> TASK: Say how many lines in the records contain the string "needed". Nothing but the number should be given.

> SOURCE MATERIAL:
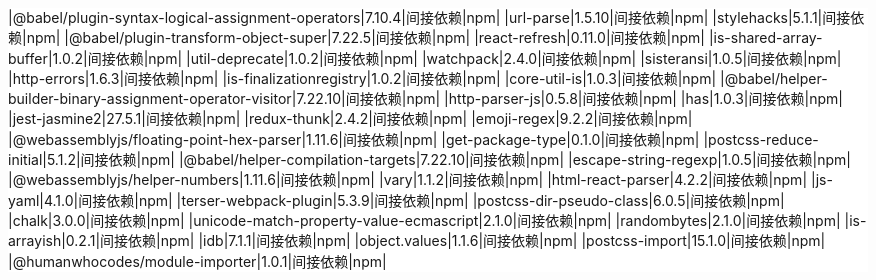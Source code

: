 |@babel/plugin-syntax-logical-assignment-operators|7.10.4|间接依赖|npm|
|url-parse|1.5.10|间接依赖|npm|
|stylehacks|5.1.1|间接依赖|npm|
|@babel/plugin-transform-object-super|7.22.5|间接依赖|npm|
|react-refresh|0.11.0|间接依赖|npm|
|is-shared-array-buffer|1.0.2|间接依赖|npm|
|util-deprecate|1.0.2|间接依赖|npm|
|watchpack|2.4.0|间接依赖|npm|
|sisteransi|1.0.5|间接依赖|npm|
|http-errors|1.6.3|间接依赖|npm|
|is-finalizationregistry|1.0.2|间接依赖|npm|
|core-util-is|1.0.3|间接依赖|npm|
|@babel/helper-builder-binary-assignment-operator-visitor|7.22.10|间接依赖|npm|
|http-parser-js|0.5.8|间接依赖|npm|
|has|1.0.3|间接依赖|npm|
|jest-jasmine2|27.5.1|间接依赖|npm|
|redux-thunk|2.4.2|间接依赖|npm|
|emoji-regex|9.2.2|间接依赖|npm|
|@webassemblyjs/floating-point-hex-parser|1.11.6|间接依赖|npm|
|get-package-type|0.1.0|间接依赖|npm|
|postcss-reduce-initial|5.1.2|间接依赖|npm|
|@babel/helper-compilation-targets|7.22.10|间接依赖|npm|
|escape-string-regexp|1.0.5|间接依赖|npm|
|@webassemblyjs/helper-numbers|1.11.6|间接依赖|npm|
|vary|1.1.2|间接依赖|npm|
|html-react-parser|4.2.2|间接依赖|npm|
|js-yaml|4.1.0|间接依赖|npm|
|terser-webpack-plugin|5.3.9|间接依赖|npm|
|postcss-dir-pseudo-class|6.0.5|间接依赖|npm|
|chalk|3.0.0|间接依赖|npm|
|unicode-match-property-value-ecmascript|2.1.0|间接依赖|npm|
|randombytes|2.1.0|间接依赖|npm|
|is-arrayish|0.2.1|间接依赖|npm|
|idb|7.1.1|间接依赖|npm|
|object.values|1.1.6|间接依赖|npm|
|postcss-import|15.1.0|间接依赖|npm|
|@humanwhocodes/module-importer|1.0.1|间接依赖|npm|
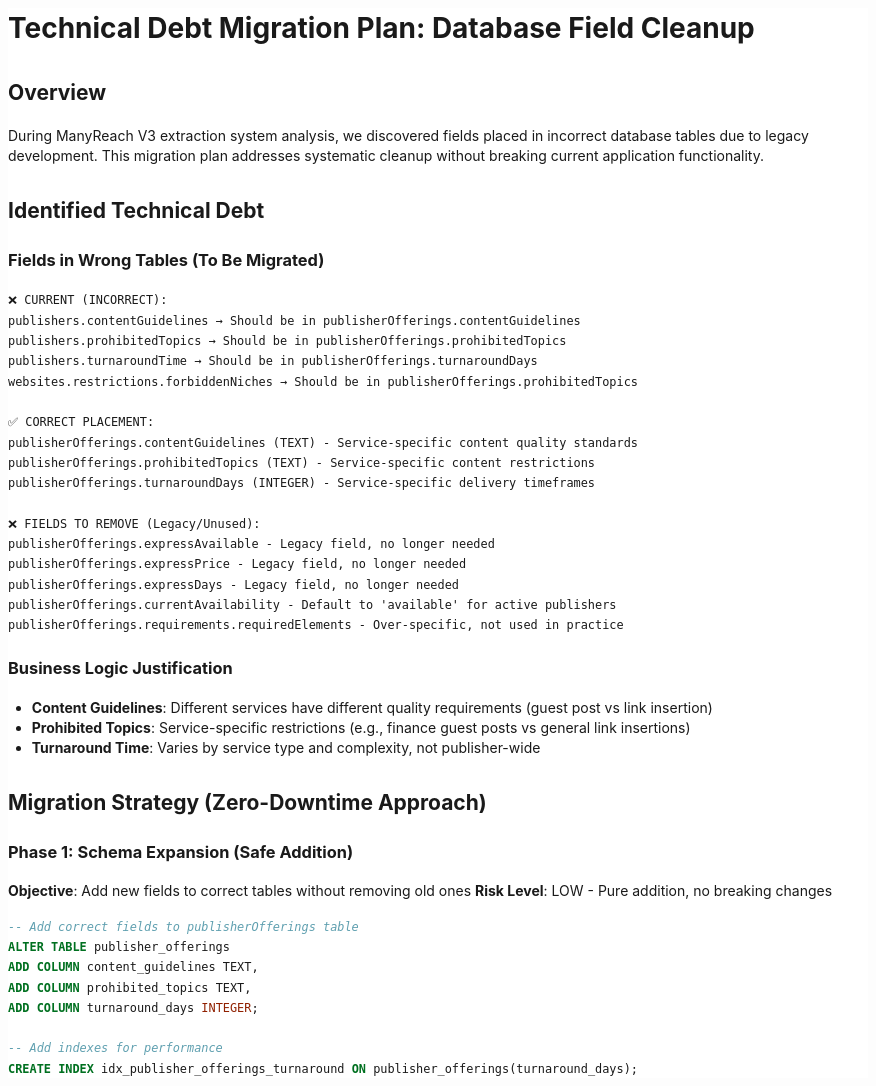 # Technical Debt Migration Plan: Database Field Cleanup

## Overview
During ManyReach V3 extraction system analysis, we discovered fields placed in incorrect database tables due to legacy development. This migration plan addresses systematic cleanup without breaking current application functionality.

## Identified Technical Debt

### Fields in Wrong Tables (To Be Migrated)
```
❌ CURRENT (INCORRECT):
publishers.contentGuidelines → Should be in publisherOfferings.contentGuidelines
publishers.prohibitedTopics → Should be in publisherOfferings.prohibitedTopics
publishers.turnaroundTime → Should be in publisherOfferings.turnaroundDays
websites.restrictions.forbiddenNiches → Should be in publisherOfferings.prohibitedTopics

✅ CORRECT PLACEMENT:
publisherOfferings.contentGuidelines (TEXT) - Service-specific content quality standards
publisherOfferings.prohibitedTopics (TEXT) - Service-specific content restrictions  
publisherOfferings.turnaroundDays (INTEGER) - Service-specific delivery timeframes

❌ FIELDS TO REMOVE (Legacy/Unused):
publisherOfferings.expressAvailable - Legacy field, no longer needed
publisherOfferings.expressPrice - Legacy field, no longer needed
publisherOfferings.expressDays - Legacy field, no longer needed
publisherOfferings.currentAvailability - Default to 'available' for active publishers
publisherOfferings.requirements.requiredElements - Over-specific, not used in practice
```

### Business Logic Justification
- **Content Guidelines**: Different services have different quality requirements (guest post vs link insertion)
- **Prohibited Topics**: Service-specific restrictions (e.g., finance guest posts vs general link insertions)  
- **Turnaround Time**: Varies by service type and complexity, not publisher-wide

## Migration Strategy (Zero-Downtime Approach)

### Phase 1: Schema Expansion (Safe Addition)
**Objective**: Add new fields to correct tables without removing old ones
**Risk Level**: LOW - Pure addition, no breaking changes

```sql
-- Add correct fields to publisherOfferings table
ALTER TABLE publisher_offerings 
ADD COLUMN content_guidelines TEXT,
ADD COLUMN prohibited_topics TEXT,
ADD COLUMN turnaround_days INTEGER;

-- Add indexes for performance
CREATE INDEX idx_publisher_offerings_turnaround ON publisher_offerings(turnaround_days);
```

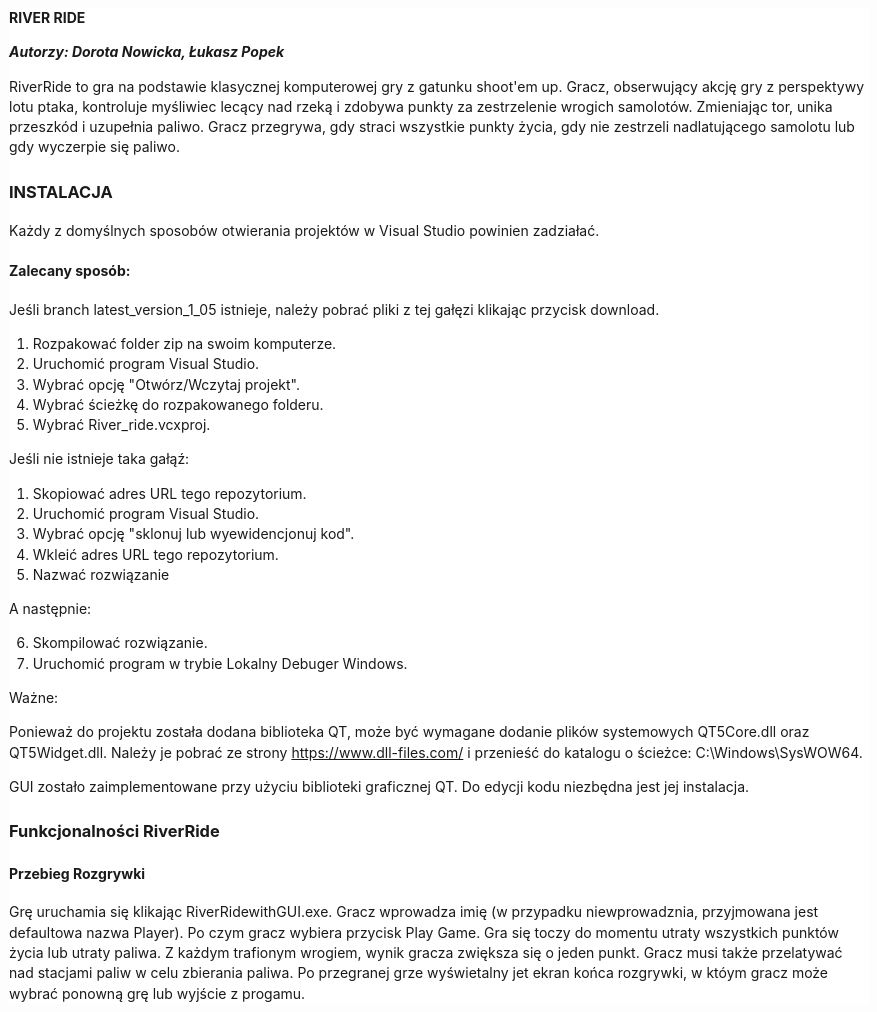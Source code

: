  **RIVER RIDE**



***Autorzy: Dorota Nowicka, Łukasz Popek***

RiverRide to gra na podstawie klasycznej komputerowej gry z gatunku shoot'em up. Gracz, obserwujący akcję gry z perspektywy lotu ptaka,
kontroluje myśliwiec lecący nad rzeką i zdobywa punkty za zestrzelenie wrogich samolotów.
Zmieniając tor, unika przeszkód i uzupełnia paliwo.
Gracz przegrywa, gdy straci wszystkie punkty życia, gdy nie zestrzeli nadlatującego samolotu lub gdy wyczerpie się paliwo.


### INSTALACJA
Każdy z domyślnych sposobów otwierania projektów w Visual Studio powinien zadziałać.

#### Zalecany sposób:
Jeśli branch latest_version_1_05 istnieje, należy pobrać pliki z tej gałęzi klikając przycisk download.
1. Rozpakować folder zip na swoim komputerze.
2. Uruchomić program Visual Studio.
3. Wybrać opcję "Otwórz/Wczytaj projekt".
4. Wybrać ścieżkę do rozpakowanego folderu.
5. Wybrać River_ride.vcxproj.

Jeśli nie istnieje taka gałąź:
1. Skopiować adres URL tego repozytorium.
2. Uruchomić program Visual Studio.
3. Wybrać opcję "sklonuj lub wyewidencjonuj kod".
4. Wkleić adres URL tego repozytorium.
5. Nazwać rozwiązanie

A następnie:

6. Skompilować rozwiązanie.
7. Uruchomić program w trybie Lokalny Debuger Windows.

Ważne:

Ponieważ do projektu została dodana biblioteka QT, może być wymagane dodanie plików systemowych QT5Core.dll oraz 
QT5Widget.dll. Należy je pobrać ze strony https://www.dll-files.com/ i przenieść do katalogu o ścieżce:
C:\Windows\SysWOW64.

GUI zostało zaimplementowane przy użyciu biblioteki graficznej QT. Do edycji kodu niezbędna jest jej instalacja.

### Funkcjonalności RiverRide
#### Przebieg Rozgrywki
Grę uruchamia się klikając RiverRidewithGUI.exe.
Gracz wprowadza imię (w przypadku niewprowadznia, przyjmowana jest defaultowa nazwa Player).
Po czym gracz wybiera przycisk Play Game. Gra się toczy do momentu utraty wszystkich punktów życia
lub utraty paliwa. Z każdym trafionym wrogiem, wynik gracza zwiększa się o jeden punkt.
Gracz musi także przelatywać nad stacjami paliw w celu zbierania
paliwa. Po przegranej grze wyświetalny jet ekran końca rozgrywki, w któym gracz może wybrać ponowną
grę lub wyjście z progamu.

> OUTPUT BELOW: 3